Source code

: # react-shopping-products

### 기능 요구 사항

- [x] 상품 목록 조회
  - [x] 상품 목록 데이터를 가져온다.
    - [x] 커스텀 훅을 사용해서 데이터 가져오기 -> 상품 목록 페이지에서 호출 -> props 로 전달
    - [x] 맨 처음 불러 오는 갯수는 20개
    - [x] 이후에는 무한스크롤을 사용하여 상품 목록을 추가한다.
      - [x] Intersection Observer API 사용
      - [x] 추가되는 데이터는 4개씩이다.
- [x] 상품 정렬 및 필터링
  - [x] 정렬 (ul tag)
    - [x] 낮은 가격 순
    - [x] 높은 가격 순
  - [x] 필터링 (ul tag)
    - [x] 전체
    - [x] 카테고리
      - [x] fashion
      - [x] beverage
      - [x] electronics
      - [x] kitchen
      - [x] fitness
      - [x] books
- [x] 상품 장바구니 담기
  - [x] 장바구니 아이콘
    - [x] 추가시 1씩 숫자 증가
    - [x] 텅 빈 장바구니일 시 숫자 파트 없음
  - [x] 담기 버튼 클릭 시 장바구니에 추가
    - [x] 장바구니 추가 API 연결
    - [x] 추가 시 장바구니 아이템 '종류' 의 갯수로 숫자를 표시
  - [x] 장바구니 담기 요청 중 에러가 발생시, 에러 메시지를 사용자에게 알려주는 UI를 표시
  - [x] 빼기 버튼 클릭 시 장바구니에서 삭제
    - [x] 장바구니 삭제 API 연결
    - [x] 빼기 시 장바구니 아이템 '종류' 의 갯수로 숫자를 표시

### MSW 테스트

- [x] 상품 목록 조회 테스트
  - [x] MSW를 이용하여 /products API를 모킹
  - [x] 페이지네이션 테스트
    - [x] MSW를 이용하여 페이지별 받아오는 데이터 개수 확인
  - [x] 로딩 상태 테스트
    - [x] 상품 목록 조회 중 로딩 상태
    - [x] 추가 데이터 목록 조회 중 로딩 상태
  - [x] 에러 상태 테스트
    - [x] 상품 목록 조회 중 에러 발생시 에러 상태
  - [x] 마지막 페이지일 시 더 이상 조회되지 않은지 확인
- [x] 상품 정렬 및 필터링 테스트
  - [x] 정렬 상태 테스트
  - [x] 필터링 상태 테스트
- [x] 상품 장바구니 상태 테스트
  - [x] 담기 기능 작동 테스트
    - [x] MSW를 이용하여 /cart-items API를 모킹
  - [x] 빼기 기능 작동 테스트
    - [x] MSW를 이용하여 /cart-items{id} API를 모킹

......

→ What the task asks: Line by line, transcribe the material exactly.

→ Result:
Source code

: # react-shopping-products

### 기능 요구 사항

- [x] 상품 목록 조회
  - [x] 상품 목록 데이터를 가져온다.
    - [x] 커스텀 훅을 사용해서 데이터 가져오기 -> 상품 목록 페이지에서 호출 -> props 로 전달
    - [x] 맨 처음 불러 오는 갯수는 20개
    - [x] 이후에는 무한스크롤을 사용하여 상품 목록을 추가한다.
      - [x] Intersection Observer API 사용
      - [x] 추가되는 데이터는 4개씩이다.
- [x] 상품 정렬 및 필터링
  - [x] 정렬 (ul tag)
    - [x] 낮은 가격 순
    - [x] 높은 가격 순
  - [x] 필터링 (ul tag)
    - [x] 전체
    - [x] 카테고리
      - [x] fashion
      - [x] beverage
      - [x] electronics
      - [x] kitchen
      - [x] fitness
      - [x] books
- [x] 상품 장바구니 담기
  - [x] 장바구니 아이콘
    - [x] 추가시 1씩 숫자 증가
    - [x] 텅 빈 장바구니일 시 숫자 파트 없음
  - [x] 담기 버튼 클릭 시 장바구니에 추가
    - [x] 장바구니 추가 API 연결
    - [x] 추가 시 장바구니 아이템 '종류' 의 갯수로 숫자를 표시
  - [x] 장바구니 담기 요청 중 에러가 발생시, 에러 메시지를 사용자에게 알려주는 UI를 표시
  - [x] 빼기 버튼 클릭 시 장바구니에서 삭제
    - [x] 장바구니 삭제 API 연결
    - [x] 빼기 시 장바구니 아이템 '종류' 의 갯수로 숫자를 표시

### MSW 테스트

- [x] 상품 목록 조회 테스트
  - [x] MSW를 이용하여 /products API를 모킹
  - [x] 페이지네이션 테스트
    - [x] MSW를 이용하여 페이지별 받아오는 데이터 개수 확인
  - [x] 로딩 상태 테스트
    - [x] 상품 목록 조회 중 로딩 상태
    - [x] 추가 데이터 목록 조회 중 로딩 상태
  - [x] 에러 상태 테스트
    - [x] 상품 목록 조회 중 에러 발생시 에러 상태
  - [x] 마지막 페이지일 시 더 이상 조회되지 않은지 확인
- [x] 상품 정렬 및 필터링 테스트
  - [x] 정렬 상태 테스트
  - [x] 필터링 상태 테스트
- [x] 상품 장바구니 상태 테스트
  - [x] 담기 기능 작동 테스트
    - [x] MSW를 이용하여 /cart-items API를 모킹
  - [x] 빼기 기능 작동 테스트
    - [x] MSW를 이용하여 /cart-items{id} API를 모킹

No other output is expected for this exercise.